- **Records contained in a dataset**:
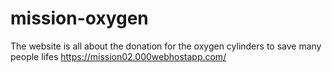 # mission-oxygen
The website is all about the donation for the oxygen cylinders to save many people lifes
https://mission02.000webhostapp.com/
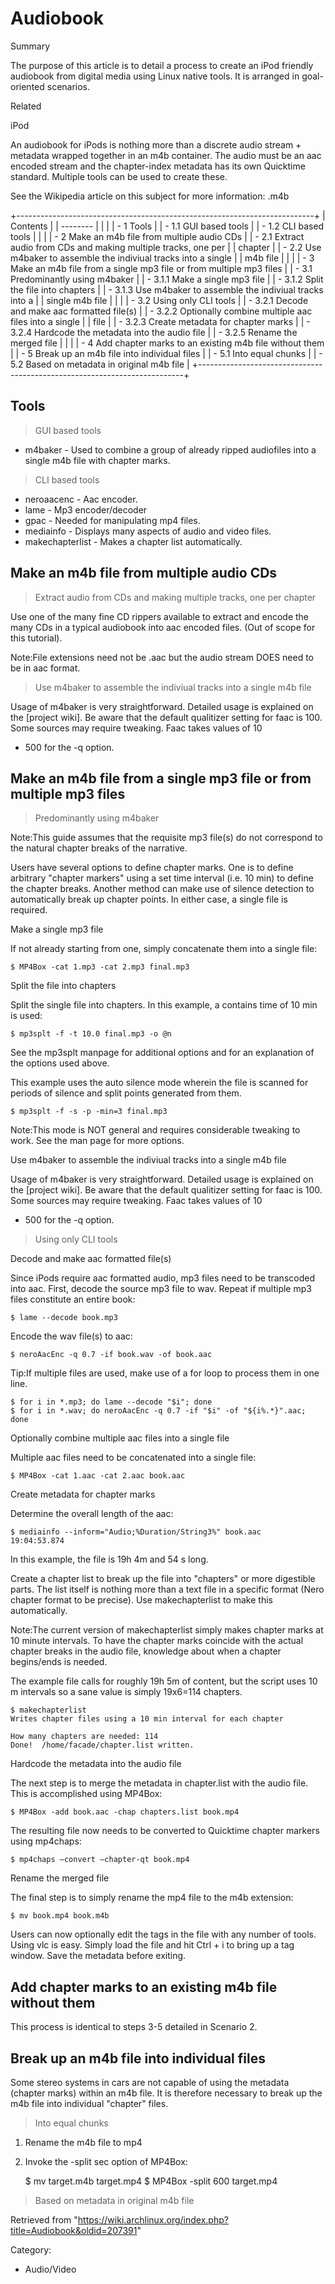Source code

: Audiobook
=========

Summary

The purpose of this article is to detail a process to create an iPod
friendly audiobook from digital media using Linux native tools. It is
arranged in goal-oriented scenarios.

Related

iPod

An audiobook for iPods is nothing more than a discrete audio stream +
metadata wrapped together in an m4b container. The audio must be an aac
encoded stream and the chapter-index metadata has its own Quicktime
standard. Multiple tools can be used to create these.

See the Wikipedia article on this subject for more information: .m4b

+--------------------------------------------------------------------------+
| Contents                                                                 |
| --------                                                                 |
|                                                                          |
| -   1 Tools                                                              |
|     -   1.1 GUI based tools                                              |
|     -   1.2 CLI based tools                                              |
|                                                                          |
| -   2 Make an m4b file from multiple audio CDs                           |
|     -   2.1 Extract audio from CDs and making multiple tracks, one per   |
|         chapter                                                          |
|     -   2.2 Use m4baker to assemble the indiviual tracks into a single   |
|         m4b file                                                         |
|                                                                          |
| -   3 Make an m4b file from a single mp3 file or from multiple mp3 files |
|     -   3.1 Predominantly using m4baker                                  |
|         -   3.1.1 Make a single mp3 file                                 |
|         -   3.1.2 Split the file into chapters                           |
|         -   3.1.3 Use m4baker to assemble the indiviual tracks into a    |
|             single m4b file                                              |
|                                                                          |
|     -   3.2 Using only CLI tools                                         |
|         -   3.2.1 Decode and make aac formatted file(s)                  |
|         -   3.2.2 Optionally combine multiple aac files into a single    |
|             file                                                         |
|         -   3.2.3 Create metadata for chapter marks                      |
|         -   3.2.4 Hardcode the metadata into the audio file              |
|         -   3.2.5 Rename the merged file                                 |
|                                                                          |
| -   4 Add chapter marks to an existing m4b file without them             |
| -   5 Break up an m4b file into individual files                         |
|     -   5.1 Into equal chunks                                            |
|     -   5.2 Based on metadata in original m4b file                       |
+--------------------------------------------------------------------------+

Tools
-----

> GUI based tools

-   m4baker - Used to combine a group of already ripped audiofiles into
    a single m4b file with chapter marks.

> CLI based tools

-   neroaacenc - Aac encoder.
-   lame - Mp3 encoder/decoder
-   gpac - Needed for manipulating mp4 files.
-   mediainfo - Displays many aspects of audio and video files.
-   makechapterlist - Makes a chapter list automatically.

Make an m4b file from multiple audio CDs
----------------------------------------

> Extract audio from CDs and making multiple tracks, one per chapter

Use one of the many fine CD rippers available to extract and encode the
many CDs in a typical audiobook into aac encoded files. (Out of scope
for this tutorial).

Note:File extensions need not be .aac but the audio stream DOES need to
be in aac format.

> Use m4baker to assemble the indiviual tracks into a single m4b file

Usage of m4baker is very straightforward. Detailed usage is explained on
the [project wiki]. Be aware that the default qualitizer setting for
faac is 100. Some sources may require tweaking. Faac takes values of 10
- 500 for the -q option.

Make an m4b file from a single mp3 file or from multiple mp3 files
------------------------------------------------------------------

> Predominantly using m4baker

Note:This guide assumes that the requisite mp3 file(s) do not correspond
to the natural chapter breaks of the narrative.

Users have several options to define chapter marks. One is to define
arbitrary "chapter markers" using a set time interval (i.e. 10 min) to
define the chapter breaks. Another method can make use of silence
detection to automatically break up chapter points. In either case, a
single file is required.

Make a single mp3 file

If not already starting from one, simply concatenate them into a single
file:

    $ MP4Box -cat 1.mp3 -cat 2.mp3 final.mp3

Split the file into chapters

Split the single file into chapters. In this example, a contains time of
10 min is used:

    $ mp3splt -f -t 10.0 final.mp3 -o @n

See the mp3splt manpage for additional options and for an explanation of
the options used above.

This example uses the auto silence mode wherein the file is scanned for
periods of silence and split points generated from them.

    $ mp3splt -f -s -p -min=3 final.mp3

Note:This mode is NOT general and requires considerable tweaking to
work. See the man page for more options.

Use m4baker to assemble the indiviual tracks into a single m4b file

Usage of m4baker is very straightforward. Detailed usage is explained on
the [project wiki]. Be aware that the default qualitizer setting for
faac is 100. Some sources may require tweaking. Faac takes values of 10
- 500 for the -q option.

> Using only CLI tools

Decode and make aac formatted file(s)

Since iPods require aac formatted audio, mp3 files need to be transcoded
into aac. First, decode the source mp3 file to wav. Repeat if multiple
mp3 files constitute an entire book:

    $ lame --decode book.mp3

Encode the wav file(s) to aac:

    $ neroAacEnc -q 0.7 -if book.wav -of book.aac

Tip:If multiple files are used, make use of a for loop to process them
in one line.

    $ for i in *.mp3; do lame --decode "$i"; done
    $ for i in *.wav; do neroAacEnc -q 0.7 -if "$i" -of "${i%.*}".aac; done

Optionally combine multiple aac files into a single file

Multiple aac files need to be concatenated into a single file:

    $ MP4Box -cat 1.aac -cat 2.aac book.aac

Create metadata for chapter marks

Determine the overall length of the aac:

    $ mediainfo --inform="Audio;%Duration/String3%" book.aac
    19:04:53.874

In this example, the file is 19h 4m and 54 s long.

Create a chapter list to break up the file into "chapters" or more
digestible parts. The list itself is nothing more than a text file in a
specific format (Nero chapter format to be precise). Use makechapterlist
to make this automatically.

Note:The current version of makechapterlist simply makes chapter marks
at 10 minute intervals. To have the chapter marks coincide with the
actual chapter breaks in the audio file, knowledge about when a chapter
begins/ends is needed.

The example file calls for roughly 19h 5m of content, but the script
uses 10 m intervals so a sane value is simply 19x6=114 chapters.

    $ makechapterlist
    Writes chapter files using a 10 min interval for each chapter

    How many chapters are needed: 114
    Done!  /home/facade/chapter.list written.

Hardcode the metadata into the audio file

The next step is to merge the metadata in chapter.list with the audio
file. This is accomplished using MP4Box:

    $ MP4Box -add book.aac -chap chapters.list book.mp4

The resulting file now needs to be converted to Quicktime chapter
markers using mp4chaps:

    $ mp4chaps –convert –chapter-qt book.mp4

Rename the merged file

The final step is to simply rename the mp4 file to the m4b extension:

    $ mv book.mp4 book.m4b

Users can now optionally edit the tags in the file with any number of
tools. Using vlc is easy. Simply load the file and hit Ctrl + i to bring
up a tag window. Save the metadata before exiting.

Add chapter marks to an existing m4b file without them
------------------------------------------------------

This process is identical to steps 3-5 detailed in Scenario 2.

Break up an m4b file into individual files
------------------------------------------

Some stereo systems in cars are not capable of using the metadata
(chapter marks) within an m4b file. It is therefore necessary to break
up the m4b file into individual "chapter" files.

> Into equal chunks

1.  Rename the m4b file to mp4
2.  Invoke the -split sec option of MP4Box:

    $ mv target.m4b target.mp4
    $ MP4Box -split 600 target.mp4

> Based on metadata in original m4b file

Retrieved from
"https://wiki.archlinux.org/index.php?title=Audiobook&oldid=207391"

Category:

-   Audio/Video
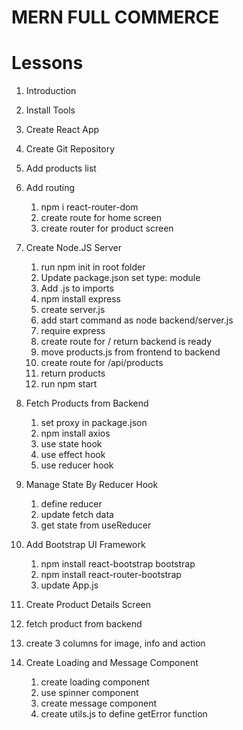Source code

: # MERN FULL COMMERCE

# Lessons

1. Introduction
2. Install Tools
3. Create React App
4. Create Git Repository

5. Add products list
6. Add routing
    1. npm i react-router-dom
    2. create route for home screen
    3. create router for product screen 
7. Create Node.JS Server
    1. run npm init in root folder
    2. Update package.json set type: module
    3. Add .js to imports
    4. npm install express
    5. create server.js
    6. add start command as node backend/server.js
    7. require express
    8. create route for / return backend is ready
    9. move products.js from frontend to backend
    10. create route for /api/products
    11. return products
    12. run npm start
8. Fetch Products from Backend
    1. set proxy in package.json
    2. npm install axios
    3. use state hook
    4. use effect hook
    5. use reducer hook
9. Manage State By Reducer Hook
    1. define reducer
    2. update fetch data
    3. get state from useReducer

10. Add Bootstrap UI Framework
    1. npm install react-bootstrap bootstrap
    2. npm install react-router-bootstrap
    3. update App.js
11. Create Product Details Screen
   1. fetch product from backend
   2. create 3 columns for image, info and action

12. Create Loading and Message Component
    1. create loading component
    2. use spinner component
    3. create message component
    4. create utils.js to define getError function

- **What to work on**:
Treating the line with "1.2 CLI based" as the last line to include, retype the records exactly from their first line, excluding pictures.

- **Exercise answer**:
 # mission-oxygen
The website is all about the donation for the oxygen cylinders to save many people lifes
https://mission02.000webhostapp.com/
Source code

: Audiobook
=========

Summary

The purpose of this article is to detail a process to create an iPod
friendly audiobook from digital media using Linux native tools. It is
arranged in goal-oriented scenarios.

Related

iPod

An audiobook for iPods is nothing more than a discrete audio stream +
metadata wrapped together in an m4b container. The audio must be an aac
encoded stream and the chapter-index metadata has its own Quicktime
standard. Multiple tools can be used to create these.

See the Wikipedia article on this subject for more information: .m4b

+--------------------------------------------------------------------------+
| Contents                                                                 |
| --------                                                                 |
|                                                                          |
| -   1 Tools                                                              |
|     -   1.1 GUI based tools                                              |
|     -   1.2 CLI based tools                                              |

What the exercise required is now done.